Crypto Frontline

Weekly Crypto Analysis May 20-26, 2024

Weekly Crypto Analysis May 20-26, 2024
May 20
09:05 2024

BTCUSD (Coinbase)

Source: TradingView

Bitcoin sentiment continued to improve during the last couple of days. No news is good news for risk assets, meaning in the absence of a major risk event, prices continued to rally. Looking at the chart above, we can see how the price is currently consolidating around $67k.

There have been some rejections off that level in the recent past, so some profit-taking is normal. We think there’s scope for further upside in the near term, given major stock market indices have reached new all-time highs. That’s indicative of a favorable risk appetite.

Based on that, if BTC manages to break and hold above $67k, the next major resistance line is $73k. That’s almost 10% away from the current level, but based on the past, prices can cover a lot of ground when the order flow is imbalanced.

We shouldn’t rule out a bearish scenario. First, the price needs to break and treat as resistance the 4h chart 20 Ema. The 200 SMA will follow as support after that. Lastly, we remain bullish until the market breaks below $59k. That will be the trigger for a bearish trend reversal.

ETHUSD (Kraken)

Source: TradingView

A bullish development occurred in ETH as well, with the breakout above the falling trend line + the 4h chart 200 SMA. Although the price action is currently consolidating, we believe this is a bullish sign and there’s scope for further upside in the upcoming days.

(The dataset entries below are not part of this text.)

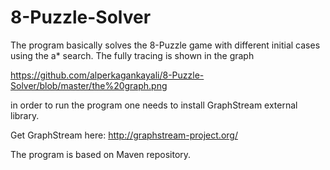 # 8-Puzzle-Solver

The program basically solves the 8-Puzzle game with different initial cases using the a* search. The fully tracing is shown in the graph

https://github.com/alperkagankayali/8-Puzzle-Solver/blob/master/the%20graph.png

in order to run the program one needs to install GraphStream external library.

Get GraphStream here: http://graphstream-project.org/

The program is based on Maven repository.
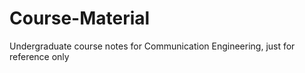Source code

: # Course-Material
Undergraduate course notes for Communication Engineering, just for reference only
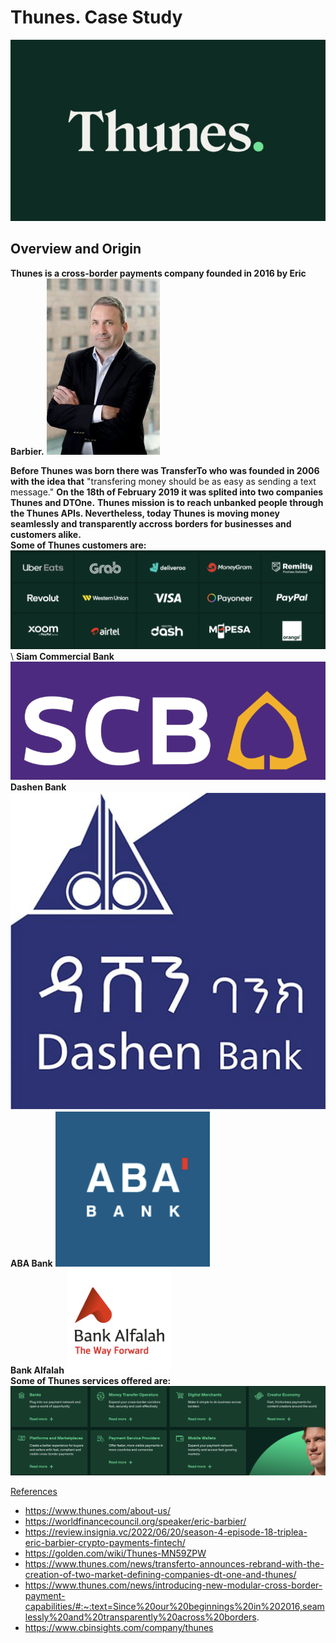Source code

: # Thunes. Case Study
![Thunes](ThunesLogo.png)
## Overview and Origin
**Thunes is a cross-border payments company founded in 2016 by Eric Barbier.** 
![Eric Barbier photo](Eric_Barbier.png)

**Before Thunes was born there was TransferTo who was founded in 2006 with the idea that** "transfering money should be as easy as sending a text message." **On the 18th of February 2019 it was splited into two companies Thunes and DTOne.** 
   **Thunes mission is to reach unbanked people through the Thunes APIs. Nevertheless, today Thunes is moving money seamlessly and transparently accross borders for businesses and customers alike.** \
**Some of Thunes customers are:** \
![Thunes Customers](Thunes_Customers.png) \ 
**Siam Commercial Bank** ![Siam Commercial Bank](SCB.png)\
**Dashen Bank** ![Dashen Bank](Dashen_Bank.png)\
**ABA Bank** ![ABA Bank](ABA_Bank.png)\
**Bank Alfalah** ![Bank Alfalah](Bank_Alfalah.png)\
**Some of Thunes services offered are:** \
![Services Offered](services_offered.png)



[References]()
* https://www.thunes.com/about-us/
* https://worldfinancecouncil.org/speaker/eric-barbier/
* https://review.insignia.vc/2022/06/20/season-4-episode-18-triplea-eric-barbier-crypto-payments-fintech/
* https://golden.com/wiki/Thunes-MN59ZPW
* https://www.thunes.com/news/transferto-announces-rebrand-with-the-creation-of-two-market-defining-companies-dt-one-and-thunes/
* https://www.thunes.com/news/introducing-new-modular-cross-border-payment-capabilities/#:~:text=Since%20our%20beginnings%20in%202016,seamlessly%20and%20transparently%20across%20borders.
* https://www.cbinsights.com/company/thunes
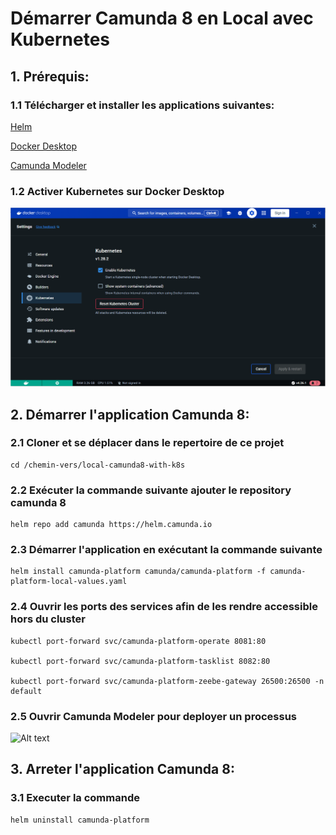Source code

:# Démarrer Camunda 8 en Local avec Kubernetes
## 1. Prérequis:
### 1.1 Télécharger et installer les applications suivantes:
[Helm](https://helm.sh/)

[Docker Desktop](https://www.docker.com/products/docker-desktop/)

[Camunda Modeler](https://camunda.com/download/modeler/)

### 1.2 Activer Kubernetes sur Docker Desktop
   ![Alt text](enable-kubernetes-docker-desktop.PNG)

## 2. Démarrer l'application Camunda 8:

### 2.1 Cloner et se déplacer dans le repertoire de ce projet
    cd /chemin-vers/local-camunda8-with-k8s

### 2.2 Exécuter la commande suivante ajouter le repository camunda 8
    helm repo add camunda https://helm.camunda.io

### 2.3 Démarrer l'application en exécutant la commande suivante
    helm install camunda-platform camunda/camunda-platform -f camunda-platform-local-values.yaml

### 2.4 Ouvrir les ports des services afin de les rendre accessible hors du cluster 
    kubectl port-forward svc/camunda-platform-operate 8081:80 

    kubectl port-forward svc/camunda-platform-tasklist 8082:80 
    
    kubectl port-forward svc/camunda-platform-zeebe-gateway 26500:26500 -n default

### 2.5 Ouvrir Camunda Modeler pour deployer un processus
![Alt text](camunda-modeler-deploy-process-1.PNG)

## 3. Arreter l'application Camunda 8:

### 3.1 Executer la commande
    helm uninstall camunda-platform
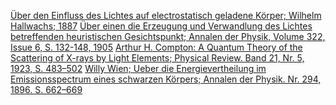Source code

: [Über den Einfluss des Lichtes auf electrostatisch geladene Körper; Wilhelm Hallwachs; 1887](https://grundpraktikum.physik.uni-saarland.de/gpalt/Anleitungen/Ergaenzungen/J1_Papers/Photoeffekt%20-%20Hallwachs_1.pdf)
[Über einen die Erzeugung und Verwandlung des Lichtes betreffenden heuristischen Gesichtspunkt; Annalen der Physik, Volume 322, Issue 6, S. 132-148, 1905](https://onlinelibrary.wiley.com/doi/epdf/10.1002/andp.19053220607)
[Arthur H. Compton: A Quantum Theory of the Scattering of X-rays by Light Elements; Physical Review. Band 21, Nr. 5, 1923, S. 483–502](https://journals.aps.org/pr/pdf/10.1103/PhysRev.21.483)
[Willy Wien; Ueber die Energievertheilung im Emissionsspectrum eines schwarzen Körpers; Annalen der Physik. Nr. 294, 1896. S. 662–669](https://myweb.rz.uni-augsburg.de/~eckern/adp/history/historic-papers/1896_294_662-669.pdf)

The 20 EMA is moving up and the price treats it as support. The RSI is also not yet in an overbought condition, so there is potential for the market to move higher before a major retracement occurs. Our upside targets remain the same: $3,300 and then $3,520.

We believe the first one might lead to some consolidation, but as things stand right now, it’s not ideal to consider shorting this market and waiting for a major drop. The market is up substantially for the year, but despite that, a bullish move can overextend beyond what we traders deem as rational.

AVAXUSD (Binance)

Source: TradingView

The consolidation in AVAX continues but, as stated last time, the area around $34-$31 is very hard to break on the downside. We remain confident dips towards that zone will be bought and eventually, the bottoming will be completed.

Until then, traders should play the range and as a result, if the bullish momentum resumes, the first resistance line to watch is $39. At this point, the price is retracing lower, but it continues to trade above the 200 SMA and a little below the 20 EMA.

That suggests the bearish momentum is quite weak and there is a high probability of a resumption of buying soon enough. Our bullish stance will be negated only if AVAX breaks and holds below $29. That will show sellers are back in control and buyers are unable to stage a comeback. Until that happens, we believe traders should be positioned for an upside move, especially if the broad market sentiment will continue to improve.